[Start of Attachment]

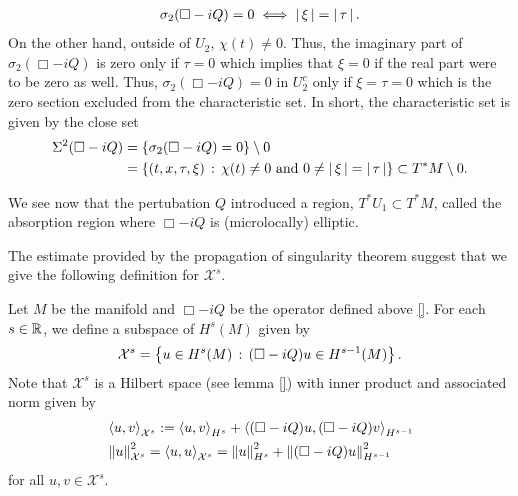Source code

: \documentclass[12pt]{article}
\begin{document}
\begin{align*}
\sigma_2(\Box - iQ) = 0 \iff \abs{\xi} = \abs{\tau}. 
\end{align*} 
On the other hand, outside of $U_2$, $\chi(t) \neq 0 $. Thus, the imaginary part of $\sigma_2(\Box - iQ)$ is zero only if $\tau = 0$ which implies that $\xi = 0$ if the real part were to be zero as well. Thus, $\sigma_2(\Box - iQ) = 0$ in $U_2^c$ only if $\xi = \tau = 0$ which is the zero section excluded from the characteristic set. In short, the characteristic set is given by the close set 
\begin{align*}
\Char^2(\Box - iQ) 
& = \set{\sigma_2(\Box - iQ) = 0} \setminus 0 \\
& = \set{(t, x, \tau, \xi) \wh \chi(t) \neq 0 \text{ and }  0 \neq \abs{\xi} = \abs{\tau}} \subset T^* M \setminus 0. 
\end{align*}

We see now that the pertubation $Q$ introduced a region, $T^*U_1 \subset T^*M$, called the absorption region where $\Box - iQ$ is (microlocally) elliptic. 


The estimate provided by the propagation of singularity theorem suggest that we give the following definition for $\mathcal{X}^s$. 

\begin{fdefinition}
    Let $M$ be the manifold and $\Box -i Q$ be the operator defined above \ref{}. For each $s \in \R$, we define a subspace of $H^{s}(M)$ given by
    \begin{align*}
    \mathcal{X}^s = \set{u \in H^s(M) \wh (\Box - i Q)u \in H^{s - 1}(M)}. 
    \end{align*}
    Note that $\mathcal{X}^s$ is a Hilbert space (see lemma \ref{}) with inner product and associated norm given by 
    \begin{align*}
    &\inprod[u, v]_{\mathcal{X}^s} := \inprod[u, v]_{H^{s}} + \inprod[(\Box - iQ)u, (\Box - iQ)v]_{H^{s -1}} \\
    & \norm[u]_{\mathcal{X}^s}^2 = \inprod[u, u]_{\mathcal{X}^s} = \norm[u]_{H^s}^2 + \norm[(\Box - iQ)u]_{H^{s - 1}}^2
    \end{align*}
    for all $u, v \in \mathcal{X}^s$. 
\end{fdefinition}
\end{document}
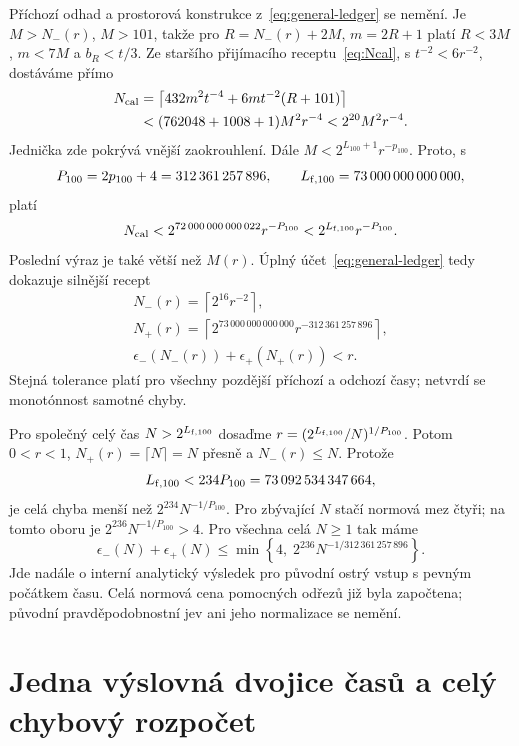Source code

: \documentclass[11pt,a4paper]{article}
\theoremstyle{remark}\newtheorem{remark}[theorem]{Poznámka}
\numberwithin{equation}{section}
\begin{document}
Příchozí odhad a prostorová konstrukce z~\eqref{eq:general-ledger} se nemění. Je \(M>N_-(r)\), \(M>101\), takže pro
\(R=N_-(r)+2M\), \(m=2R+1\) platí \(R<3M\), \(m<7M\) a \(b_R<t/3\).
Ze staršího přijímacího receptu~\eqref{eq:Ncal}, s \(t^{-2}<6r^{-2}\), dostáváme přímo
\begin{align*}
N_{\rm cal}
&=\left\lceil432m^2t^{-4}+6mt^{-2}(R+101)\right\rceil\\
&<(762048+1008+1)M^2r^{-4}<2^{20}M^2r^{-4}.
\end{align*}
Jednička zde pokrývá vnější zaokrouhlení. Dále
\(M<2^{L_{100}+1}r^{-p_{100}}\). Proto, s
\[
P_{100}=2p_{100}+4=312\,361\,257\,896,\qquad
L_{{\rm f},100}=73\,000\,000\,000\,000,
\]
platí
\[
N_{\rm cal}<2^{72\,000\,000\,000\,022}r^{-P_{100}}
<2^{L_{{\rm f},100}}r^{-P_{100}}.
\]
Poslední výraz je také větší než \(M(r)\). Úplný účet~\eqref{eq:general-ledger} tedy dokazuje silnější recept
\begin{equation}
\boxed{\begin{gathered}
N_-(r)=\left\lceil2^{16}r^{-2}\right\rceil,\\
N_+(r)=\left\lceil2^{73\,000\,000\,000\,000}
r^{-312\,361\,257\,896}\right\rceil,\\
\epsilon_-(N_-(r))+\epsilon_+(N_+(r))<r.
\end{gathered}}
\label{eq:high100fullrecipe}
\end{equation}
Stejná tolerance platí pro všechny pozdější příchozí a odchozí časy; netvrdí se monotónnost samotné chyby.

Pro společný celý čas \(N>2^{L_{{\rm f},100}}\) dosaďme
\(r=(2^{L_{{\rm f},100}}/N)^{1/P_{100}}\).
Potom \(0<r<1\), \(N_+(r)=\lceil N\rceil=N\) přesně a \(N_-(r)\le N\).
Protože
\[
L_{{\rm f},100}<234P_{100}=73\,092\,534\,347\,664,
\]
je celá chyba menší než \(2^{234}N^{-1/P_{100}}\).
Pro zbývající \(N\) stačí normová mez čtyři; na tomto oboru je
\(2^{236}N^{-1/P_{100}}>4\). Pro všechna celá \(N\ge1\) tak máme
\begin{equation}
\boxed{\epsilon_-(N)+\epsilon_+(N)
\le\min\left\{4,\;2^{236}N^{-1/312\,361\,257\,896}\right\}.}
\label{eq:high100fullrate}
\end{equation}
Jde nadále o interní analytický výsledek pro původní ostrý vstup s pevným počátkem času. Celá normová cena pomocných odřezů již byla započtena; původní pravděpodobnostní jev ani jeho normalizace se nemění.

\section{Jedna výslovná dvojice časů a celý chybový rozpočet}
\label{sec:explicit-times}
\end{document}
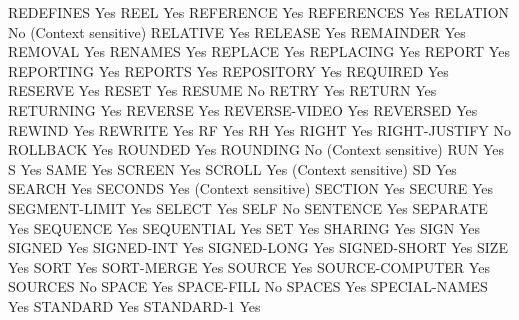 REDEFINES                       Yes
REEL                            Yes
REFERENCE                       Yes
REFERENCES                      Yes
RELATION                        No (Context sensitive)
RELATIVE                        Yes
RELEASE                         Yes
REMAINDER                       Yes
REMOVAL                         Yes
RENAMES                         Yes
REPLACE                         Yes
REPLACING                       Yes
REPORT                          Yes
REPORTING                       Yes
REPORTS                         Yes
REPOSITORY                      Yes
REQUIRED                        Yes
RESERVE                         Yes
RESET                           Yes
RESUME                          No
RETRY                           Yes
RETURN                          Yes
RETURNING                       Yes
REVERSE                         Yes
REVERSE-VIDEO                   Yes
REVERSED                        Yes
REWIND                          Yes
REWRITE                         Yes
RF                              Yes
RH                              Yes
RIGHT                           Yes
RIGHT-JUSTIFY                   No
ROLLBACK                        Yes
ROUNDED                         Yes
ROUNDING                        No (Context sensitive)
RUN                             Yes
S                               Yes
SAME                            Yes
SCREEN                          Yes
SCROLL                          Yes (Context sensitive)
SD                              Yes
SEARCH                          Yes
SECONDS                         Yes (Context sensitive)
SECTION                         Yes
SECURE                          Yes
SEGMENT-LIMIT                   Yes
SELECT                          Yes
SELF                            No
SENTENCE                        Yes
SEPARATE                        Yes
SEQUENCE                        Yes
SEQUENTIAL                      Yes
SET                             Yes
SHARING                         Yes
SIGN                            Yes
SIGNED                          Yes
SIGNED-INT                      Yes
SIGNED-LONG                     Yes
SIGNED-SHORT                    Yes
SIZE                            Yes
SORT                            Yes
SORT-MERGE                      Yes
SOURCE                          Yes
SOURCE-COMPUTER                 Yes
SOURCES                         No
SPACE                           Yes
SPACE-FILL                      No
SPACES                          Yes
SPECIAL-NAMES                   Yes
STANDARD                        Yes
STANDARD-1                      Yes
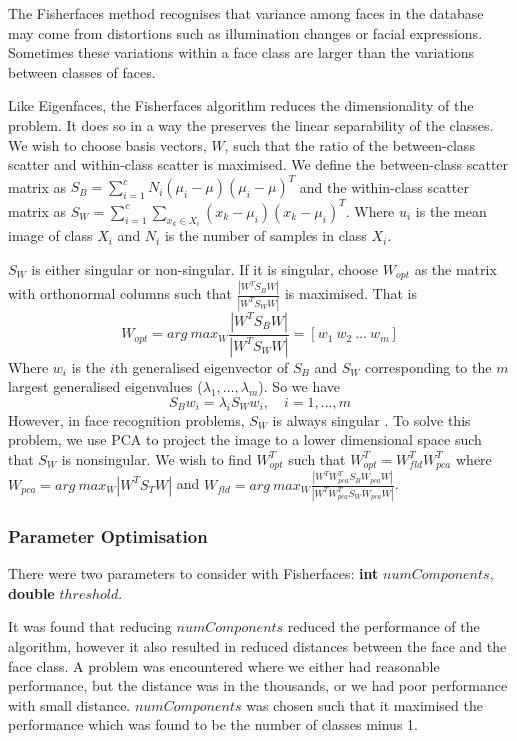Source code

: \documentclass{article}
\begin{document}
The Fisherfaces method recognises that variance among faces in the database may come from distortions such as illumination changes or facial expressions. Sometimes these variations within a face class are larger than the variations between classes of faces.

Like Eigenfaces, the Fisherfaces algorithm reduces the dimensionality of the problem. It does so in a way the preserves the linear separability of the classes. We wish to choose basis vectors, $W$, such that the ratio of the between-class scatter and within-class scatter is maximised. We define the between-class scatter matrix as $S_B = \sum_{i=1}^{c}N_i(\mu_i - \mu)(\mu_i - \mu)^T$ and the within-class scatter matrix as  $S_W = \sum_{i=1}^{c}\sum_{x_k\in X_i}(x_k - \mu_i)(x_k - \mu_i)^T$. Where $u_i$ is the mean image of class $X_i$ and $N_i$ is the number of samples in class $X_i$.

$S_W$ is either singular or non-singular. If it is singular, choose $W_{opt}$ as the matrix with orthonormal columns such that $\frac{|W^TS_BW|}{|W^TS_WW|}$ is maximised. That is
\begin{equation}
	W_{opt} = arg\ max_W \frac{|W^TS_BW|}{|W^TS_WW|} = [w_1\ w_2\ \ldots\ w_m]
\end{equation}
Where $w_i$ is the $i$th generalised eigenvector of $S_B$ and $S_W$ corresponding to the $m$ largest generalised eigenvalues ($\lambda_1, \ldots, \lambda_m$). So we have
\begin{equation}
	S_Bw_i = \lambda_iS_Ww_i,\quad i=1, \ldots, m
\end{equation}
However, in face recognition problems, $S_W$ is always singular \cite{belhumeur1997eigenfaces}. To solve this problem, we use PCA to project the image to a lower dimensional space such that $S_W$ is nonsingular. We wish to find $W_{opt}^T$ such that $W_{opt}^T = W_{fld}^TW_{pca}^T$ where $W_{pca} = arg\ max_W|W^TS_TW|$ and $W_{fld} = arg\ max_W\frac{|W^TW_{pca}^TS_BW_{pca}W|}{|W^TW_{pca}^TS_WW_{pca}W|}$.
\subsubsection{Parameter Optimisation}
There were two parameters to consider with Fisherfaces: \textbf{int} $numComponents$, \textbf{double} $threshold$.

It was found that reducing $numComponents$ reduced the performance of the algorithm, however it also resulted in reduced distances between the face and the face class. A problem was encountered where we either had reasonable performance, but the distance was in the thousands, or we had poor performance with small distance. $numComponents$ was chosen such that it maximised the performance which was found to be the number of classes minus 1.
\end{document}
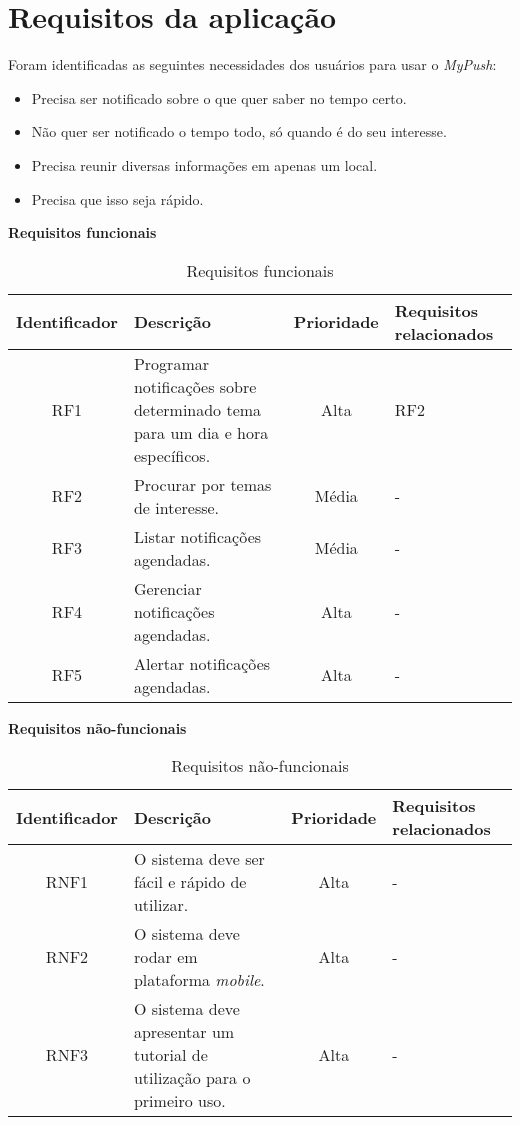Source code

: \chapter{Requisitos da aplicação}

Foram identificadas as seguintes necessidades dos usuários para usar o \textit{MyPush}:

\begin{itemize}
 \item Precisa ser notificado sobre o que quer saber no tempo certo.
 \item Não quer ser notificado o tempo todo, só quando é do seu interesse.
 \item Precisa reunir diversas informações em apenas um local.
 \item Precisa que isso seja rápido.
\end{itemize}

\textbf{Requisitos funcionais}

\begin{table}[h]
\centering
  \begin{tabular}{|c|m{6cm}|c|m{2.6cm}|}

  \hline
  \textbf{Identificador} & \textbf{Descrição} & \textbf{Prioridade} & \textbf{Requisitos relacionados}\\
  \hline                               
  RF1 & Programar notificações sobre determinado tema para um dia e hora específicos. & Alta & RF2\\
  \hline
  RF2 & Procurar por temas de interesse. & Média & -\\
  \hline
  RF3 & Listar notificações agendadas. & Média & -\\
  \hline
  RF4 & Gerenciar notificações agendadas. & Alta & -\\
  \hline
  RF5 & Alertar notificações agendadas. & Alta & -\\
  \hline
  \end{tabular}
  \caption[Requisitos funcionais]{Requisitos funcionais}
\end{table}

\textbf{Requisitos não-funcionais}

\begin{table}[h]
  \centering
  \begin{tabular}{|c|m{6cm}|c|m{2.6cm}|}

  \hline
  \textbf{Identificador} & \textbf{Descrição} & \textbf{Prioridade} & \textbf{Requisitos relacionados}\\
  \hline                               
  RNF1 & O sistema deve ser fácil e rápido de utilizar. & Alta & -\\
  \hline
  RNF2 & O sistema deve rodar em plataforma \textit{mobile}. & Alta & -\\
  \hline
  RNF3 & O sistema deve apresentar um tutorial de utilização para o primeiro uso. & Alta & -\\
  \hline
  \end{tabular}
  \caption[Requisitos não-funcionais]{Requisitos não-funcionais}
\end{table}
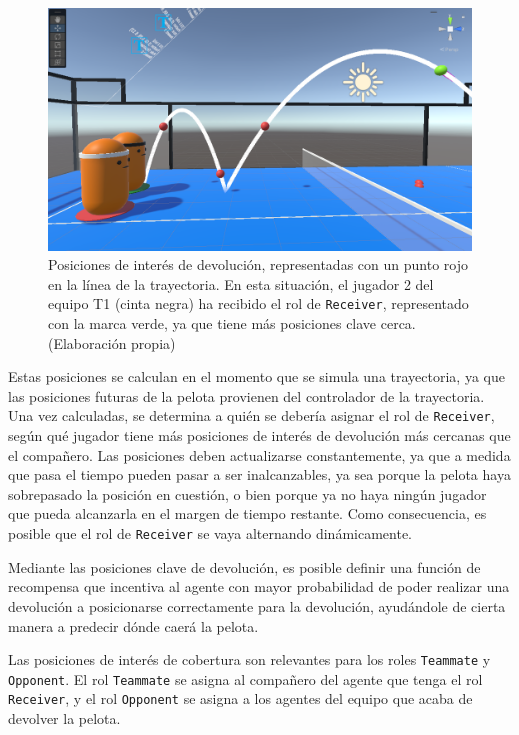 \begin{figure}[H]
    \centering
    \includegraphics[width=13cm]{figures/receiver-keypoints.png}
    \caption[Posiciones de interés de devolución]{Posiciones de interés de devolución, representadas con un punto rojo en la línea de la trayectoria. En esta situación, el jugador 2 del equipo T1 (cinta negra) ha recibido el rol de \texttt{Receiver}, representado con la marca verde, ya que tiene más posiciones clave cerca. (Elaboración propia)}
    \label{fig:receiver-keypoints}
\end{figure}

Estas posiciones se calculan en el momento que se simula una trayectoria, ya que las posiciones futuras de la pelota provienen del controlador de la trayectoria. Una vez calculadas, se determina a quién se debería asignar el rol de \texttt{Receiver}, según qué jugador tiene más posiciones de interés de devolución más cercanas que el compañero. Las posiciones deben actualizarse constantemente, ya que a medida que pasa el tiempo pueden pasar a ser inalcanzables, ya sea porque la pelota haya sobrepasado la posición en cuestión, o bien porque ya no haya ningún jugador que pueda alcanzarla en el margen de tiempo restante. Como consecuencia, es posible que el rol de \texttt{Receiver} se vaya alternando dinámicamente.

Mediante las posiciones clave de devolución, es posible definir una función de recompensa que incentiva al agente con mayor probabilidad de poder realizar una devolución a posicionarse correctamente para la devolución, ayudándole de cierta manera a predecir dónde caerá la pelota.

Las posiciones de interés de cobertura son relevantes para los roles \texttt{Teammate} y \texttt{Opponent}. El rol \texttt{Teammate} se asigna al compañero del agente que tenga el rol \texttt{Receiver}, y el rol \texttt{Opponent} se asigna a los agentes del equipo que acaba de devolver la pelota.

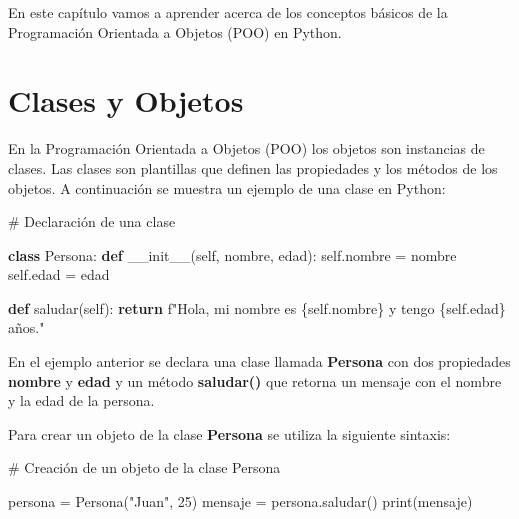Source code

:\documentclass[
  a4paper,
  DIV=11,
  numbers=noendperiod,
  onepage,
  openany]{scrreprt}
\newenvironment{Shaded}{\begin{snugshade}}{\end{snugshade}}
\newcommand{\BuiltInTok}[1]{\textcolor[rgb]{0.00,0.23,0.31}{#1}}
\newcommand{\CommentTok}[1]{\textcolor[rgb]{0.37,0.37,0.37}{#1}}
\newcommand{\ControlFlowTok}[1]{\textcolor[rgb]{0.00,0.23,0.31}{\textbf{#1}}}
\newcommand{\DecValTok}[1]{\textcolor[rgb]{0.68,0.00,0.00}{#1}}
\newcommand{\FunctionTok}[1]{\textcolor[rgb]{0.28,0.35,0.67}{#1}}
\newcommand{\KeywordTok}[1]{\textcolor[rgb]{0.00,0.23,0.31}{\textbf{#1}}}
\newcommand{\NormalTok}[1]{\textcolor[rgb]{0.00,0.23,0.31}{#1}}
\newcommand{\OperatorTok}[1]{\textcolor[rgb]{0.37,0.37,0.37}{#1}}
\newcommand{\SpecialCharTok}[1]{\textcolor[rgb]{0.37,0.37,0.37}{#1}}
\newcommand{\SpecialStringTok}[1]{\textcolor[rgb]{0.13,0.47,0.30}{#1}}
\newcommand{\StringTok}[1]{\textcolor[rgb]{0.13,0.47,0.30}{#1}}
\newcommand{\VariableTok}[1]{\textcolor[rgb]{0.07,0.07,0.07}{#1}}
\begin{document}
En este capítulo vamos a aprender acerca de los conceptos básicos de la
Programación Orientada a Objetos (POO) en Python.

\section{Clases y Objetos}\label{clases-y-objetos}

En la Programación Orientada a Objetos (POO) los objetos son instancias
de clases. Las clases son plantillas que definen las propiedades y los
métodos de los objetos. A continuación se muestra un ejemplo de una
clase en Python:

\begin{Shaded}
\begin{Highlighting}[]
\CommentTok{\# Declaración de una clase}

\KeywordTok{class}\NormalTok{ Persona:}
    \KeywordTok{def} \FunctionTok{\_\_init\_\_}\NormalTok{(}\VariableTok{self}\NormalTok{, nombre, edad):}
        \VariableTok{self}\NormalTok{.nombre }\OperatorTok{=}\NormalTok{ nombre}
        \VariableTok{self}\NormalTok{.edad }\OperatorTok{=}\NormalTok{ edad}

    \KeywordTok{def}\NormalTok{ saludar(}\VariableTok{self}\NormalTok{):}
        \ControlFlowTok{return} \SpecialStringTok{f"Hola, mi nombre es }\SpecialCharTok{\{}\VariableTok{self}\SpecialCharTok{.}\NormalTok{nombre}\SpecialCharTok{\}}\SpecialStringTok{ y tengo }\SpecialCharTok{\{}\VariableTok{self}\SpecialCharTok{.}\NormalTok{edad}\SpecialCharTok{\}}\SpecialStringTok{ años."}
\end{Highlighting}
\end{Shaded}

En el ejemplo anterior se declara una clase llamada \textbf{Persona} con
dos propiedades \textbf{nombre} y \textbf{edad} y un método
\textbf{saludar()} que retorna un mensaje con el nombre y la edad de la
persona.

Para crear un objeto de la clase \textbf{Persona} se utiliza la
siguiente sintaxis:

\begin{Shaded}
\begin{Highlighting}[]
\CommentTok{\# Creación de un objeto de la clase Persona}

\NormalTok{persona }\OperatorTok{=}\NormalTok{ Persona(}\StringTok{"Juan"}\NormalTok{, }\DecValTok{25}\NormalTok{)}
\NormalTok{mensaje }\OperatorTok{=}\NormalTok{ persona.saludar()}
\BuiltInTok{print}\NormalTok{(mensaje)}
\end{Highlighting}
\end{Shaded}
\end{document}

[End of Attachment]

-- What you should do --
Show the lines from the data above that contain the string "funcionais".

-- Task solution --
\textbf{Requisitos funcionais}
  \caption[Requisitos funcionais]{Requisitos funcionais}
\textbf{Requisitos não-funcionais}
  \caption[Requisitos não-funcionais]{Requisitos não-funcionais}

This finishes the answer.